The situation under cropping is very different. Cropping exploits SOM (outputs > inputs) and this is especially so when the crop residues are removed. Management lesson number two in terms of SOM management is: do not crop if you can help it! Or if you need to crop, make sure there is a good rotation from clover-based grazed pasture to crop and then back again. Green manuring or heaps of compost are also helpful. Civilisations have failed by not following this simple rule.

A number of more recent studies suggest we need to slightly modify our understanding of SOM accumulation.

One study compared the SOM contents of 43 New Zealand pastoral topsoils, sampled first in the 1960s and again in 1992. These researchers concluded that there was no change over this period. This is consistent with the idea that the soils were at a steady state with respect to SOM accumulation, as discussed above. More recently, other scientists have reported an average decline (about 1% or 1t OM/ha) in 37 sites, over a period of about 20 years. How do we reconcile these studies – one suggesting no change and the other indicating a small decline?

Scientists have suggested several reasons for this apparent paradox:

  1. Land-use intensification – management practices that increase pasture utilisation (e.g. better grazing management, increasing stocking rates, introducing irrigation) and hence reduce the proportion of plant material (litter) being returned to the soil, thus resulting in the steady state SOM being reduced.
  2. Changes in the quality of the litter returned to the soil – it is suggested that some of our newer management practices (and this includes all those listed above plus the introduction of new pasture cultivars and the introduction of fertiliser N) result in a change in the chemical composition of the litter returning to the soil, allowing it to be more readily broken down in the soil and hence less is conserved in the SOM pool.

Two points must be emphasised: First, even if the apparent decline is true (i.e. a decrease in SOM at the rate of 1% a year), there is no need for panic or alarm. As stated earlier, our developed pastoral soils already contain large amounts of SOM. Pastoral agriculture in New Zealand is not on the verge of collapse as is implied by the modern-day RA movement. I stress this point because of our propensity in this PC and environmentally sensitive age to seize on and highlight the negatives, especially on environmental issues.

Second, each tonne of SOM contains about 80–100kg N, 20kg P and 14kg S. To ‘grow’ a tonne of SOM requires the input of some fertiliser PKS (to grow clover and add P and S, which are vital components of SOM). Thus, the cherished belief that SOM is ‘free’ is simply not tenable.
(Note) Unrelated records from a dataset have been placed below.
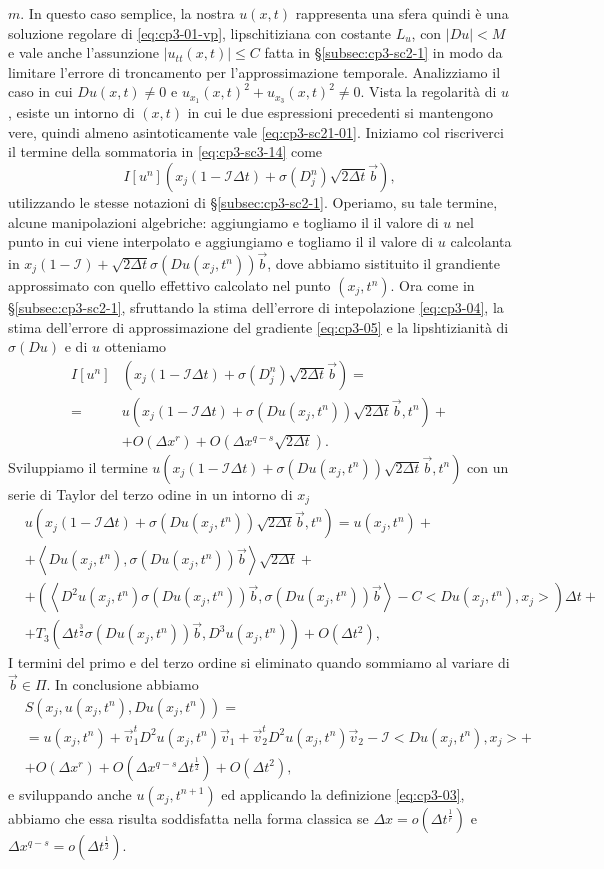 $m$. In questo caso semplice, la nostra $u(x,t)$ rappresenta una sfera
quindi è una soluzione regolare di \eqref{eq:cp3-01-vp},
lipschitiziana con costante $L_u$, con $|Du|<M$ e vale anche
l'assunzione $|u_{tt}(x,t)|\leq C$ fatta in §\ref{subsec:cp3-sc2-1} in modo
da limitare l'errore di troncamento per l'approssimazione
temporale. Analizziamo il caso in cui $Du(x,t)\ne 0$ e
$u_{x_1}(x,t)^2+u_{x_3}(x,t)^2\ne 0$. Vista la regolarità di $u$,
esiste un intorno di $(x,t)$ in cui le due espressioni precedenti si
mantengono vere, quindi almeno asintoticamente vale
\eqref{eq:cp3-sc21-01}.  Iniziamo col riscriverci il termine della
sommatoria in \eqref{eq:cp3-sc3-14} come
\[
I[u^n](x_j(1-\mathcal{I}\Delta t)+\sigma(D_j^n)\sqrt{2\Delta t}\vec{b}),
\]
utilizzando le stesse notazioni di §\ref{subsec:cp3-sc2-1}. Operiamo,
su tale termine, alcune manipolazioni algebriche: aggiungiamo e togliamo
il il valore di $u$ nel punto in cui viene interpolato e aggiungiamo e
togliamo il il valore di $u$ calcolanta in
$x_j(1-\mathcal{I})+\sqrt{2\Delta t}\sigma(Du(x_j,t^n))\vec{b}$, dove
abbiamo sistituito il grandiente approssimato con quello effettivo
calcolato nel punto $(x_j,t^n)$. Ora come in §\ref{subsec:cp3-sc2-1},
sfruttando la stima dell'errore di intepolazione \eqref{eq:cp3-04}, la
stima dell'errore di approssimazione del gradiente \eqref{eq:cp3-05} e
la lipshtizianità di $\sigma(Du)$ e di $u$ otteniamo
\[
\begin{split}
I[u^n]&(x_j(1-\mathcal{I}\Delta t)+\sigma(D_j^n)\sqrt{2\Delta
    t}\vec{b})=\\
=&u(x_j(1-\mathcal{I}\Delta t) +\sigma(Du(x_j,t^n))\sqrt{2\Delta t}\vec{b},t^n) +\\
&+O(\Delta x^r)+O(\Delta x^{q-s}\sqrt{2\Delta t}).
\end{split}
\]
Sviluppiamo il termine $u(x_j(1-\mathcal{I}\Delta t)
+\sigma(Du(x_j,t^n))\sqrt{2\Delta t}\vec{b},t^n)$ con un serie di
Taylor del terzo odine in un intorno di $x_j$
\[
\begin{split}
&u(x_j(1-\mathcal{I}\Delta t)+\sigma(Du(x_j,t^n))\sqrt{2\Delta t}\vec{b},t^n) = u(x_j,t^n)+ \\
&+\left<Du(x_j,t^n),\sigma(Du(x_j,t^n))\vec{b}\right>\sqrt{2\Delta t} +\\
&+\left(\left<D^2u(x_j,t^n)\sigma(Du(x_j,t^n))\vec{b},\sigma(Du(x_j,t^n))\vec{b}\right>-C<Du(x_j,t^n),x_j>\right)\Delta t + \\
&+T_3(\Delta t^{\frac{3}{2}}\sigma(Du(x_j,t^n))\vec{b},D^3u(x_j,t^n))+O(\Delta t^2), 
\end{split}
\]
I termini del primo e del terzo ordine
si eliminato quando sommiamo al variare di $\vec{b}\in\Pi$. In
conclusione abbiamo
\[
\begin{split}
& S(x_j,u(x_j,t^n),Du(x_j,t^n)) = \\
& = u(x_j,t^n) + \vec{v}_1^tD^2u(x_j,t^n)\vec{v}_1 + \vec{v}_2^tD^2u(x_j,t^n)\vec{v}_2 -\mathcal{I}<Du(x_j,t^n),x_j>+ \\
& + O(\Delta x^r) + O(\Delta x^{q-s}\Delta t^{\frac{1}{2}}) + O(\Delta t^2),
\end{split}
\]
e sviluppando anche $u(x_j,t^{n+1})$ ed applicando la definizione
\eqref{eq:cp3-03}, abbiamo che essa risulta soddisfatta nella forma
classica se $\Delta x = o(\Delta t^{\frac{1}{r}})$ e $\Delta x^{q-s}=o(\Delta t^{\frac{1}{2}})$.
Soil organic matter – what is it?

SOM – humus – comprises the breakdown products of plant and animal (dung) material returned to the soil. The fresh plant material and dung returned to the soil is food (energy) for soil bugs who get to work in a sort of chain gang and break this material into increasingly smaller and more stable units, which are then often joined together (polymerised) into stable, large and complex organic substances. Humus is dark coloured and, as a general rule, the darker the colour and the deeper it extends into the topsoil, the better the soil. It is this colour that enhances heat absorption.

In our grazed, clover-based pasture, C (the major component of SOM) comes into the system from the atmosphere (as carbon dioxide) via the plant (photosynthesis), some of which goes into the soil as plant residues (from tops and roots) and some via the dung. The amount of C added from these sources is of the order of 1–3 tonnes/ha/year. Losses occur from the animal because it breathes out carbon dioxide (respiration) and belches methane, and from the soil via the oxidation of organic matter.

The key point is this: if the sum of the inputs is greater than the sum of the outputs, then C, and hence SOM, is accumulating in the soil. So how should we manage our soils to ensure that this happens or at least ensure we are not depleting SOM levels hence jeopardising soil quality and contributing to greenhouse gas emissions?